• _The input_
·····

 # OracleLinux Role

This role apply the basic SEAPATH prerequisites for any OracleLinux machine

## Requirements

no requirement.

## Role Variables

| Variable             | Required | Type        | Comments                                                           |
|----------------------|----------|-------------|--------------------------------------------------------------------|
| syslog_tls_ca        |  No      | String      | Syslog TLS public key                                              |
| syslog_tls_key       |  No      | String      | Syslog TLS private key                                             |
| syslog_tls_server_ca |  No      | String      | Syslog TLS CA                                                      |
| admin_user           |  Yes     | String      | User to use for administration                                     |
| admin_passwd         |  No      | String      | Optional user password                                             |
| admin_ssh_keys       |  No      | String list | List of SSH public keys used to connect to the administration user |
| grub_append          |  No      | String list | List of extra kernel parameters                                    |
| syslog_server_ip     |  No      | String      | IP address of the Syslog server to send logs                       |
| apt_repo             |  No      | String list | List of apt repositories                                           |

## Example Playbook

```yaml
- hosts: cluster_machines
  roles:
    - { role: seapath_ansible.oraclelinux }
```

·····

• _Required action_
Retype, exactly and only, the lines running from the one with "List of apt" through the final line of the listing above.

• _Response to the task_
| apt_repo             |  No      | String list | List of apt repositories                                           |

## Example Playbook

```yaml
- hosts: cluster_machines
  roles:
    - { role: seapath_ansible.oraclelinux }
```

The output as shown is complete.